[DATASET RECORDS Boundary: Start]
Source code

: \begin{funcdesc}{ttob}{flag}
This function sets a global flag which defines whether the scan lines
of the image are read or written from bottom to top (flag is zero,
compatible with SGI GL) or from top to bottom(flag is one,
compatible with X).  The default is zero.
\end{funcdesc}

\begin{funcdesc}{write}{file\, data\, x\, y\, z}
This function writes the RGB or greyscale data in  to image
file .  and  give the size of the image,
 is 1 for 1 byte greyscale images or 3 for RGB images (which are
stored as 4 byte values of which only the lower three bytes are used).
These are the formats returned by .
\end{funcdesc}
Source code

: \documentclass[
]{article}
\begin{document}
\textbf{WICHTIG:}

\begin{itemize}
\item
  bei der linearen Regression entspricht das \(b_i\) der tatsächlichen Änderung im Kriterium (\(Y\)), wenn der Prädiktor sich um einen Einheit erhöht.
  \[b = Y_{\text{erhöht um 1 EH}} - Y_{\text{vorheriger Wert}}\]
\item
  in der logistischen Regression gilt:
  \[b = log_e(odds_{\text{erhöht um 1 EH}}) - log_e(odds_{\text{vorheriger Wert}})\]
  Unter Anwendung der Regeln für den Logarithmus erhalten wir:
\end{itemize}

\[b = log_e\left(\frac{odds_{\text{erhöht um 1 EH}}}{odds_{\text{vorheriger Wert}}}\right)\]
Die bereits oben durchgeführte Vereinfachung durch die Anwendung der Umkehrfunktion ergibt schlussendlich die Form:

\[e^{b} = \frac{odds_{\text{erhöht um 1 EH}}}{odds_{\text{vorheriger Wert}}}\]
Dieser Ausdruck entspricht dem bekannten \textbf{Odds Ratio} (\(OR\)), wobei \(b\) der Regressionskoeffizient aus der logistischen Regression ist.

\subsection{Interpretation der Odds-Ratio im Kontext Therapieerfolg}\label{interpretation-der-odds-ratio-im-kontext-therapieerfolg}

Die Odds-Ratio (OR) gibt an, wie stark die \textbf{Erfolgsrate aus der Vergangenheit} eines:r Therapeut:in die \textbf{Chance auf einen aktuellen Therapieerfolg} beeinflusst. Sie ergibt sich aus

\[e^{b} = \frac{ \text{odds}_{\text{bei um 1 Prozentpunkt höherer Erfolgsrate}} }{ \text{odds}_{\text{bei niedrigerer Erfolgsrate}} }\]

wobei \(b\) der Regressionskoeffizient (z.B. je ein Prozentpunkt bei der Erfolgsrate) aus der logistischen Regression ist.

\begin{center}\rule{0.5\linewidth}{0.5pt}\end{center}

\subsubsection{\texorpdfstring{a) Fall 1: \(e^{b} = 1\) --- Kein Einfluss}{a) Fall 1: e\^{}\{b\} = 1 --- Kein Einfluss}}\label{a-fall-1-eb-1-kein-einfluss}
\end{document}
[DATASET RECORDS Boundary: End]
== TRY IT ==
If a line in the data above contains the string "zero", count it; then state only the total.

== EXPECTED ANSWER ==
2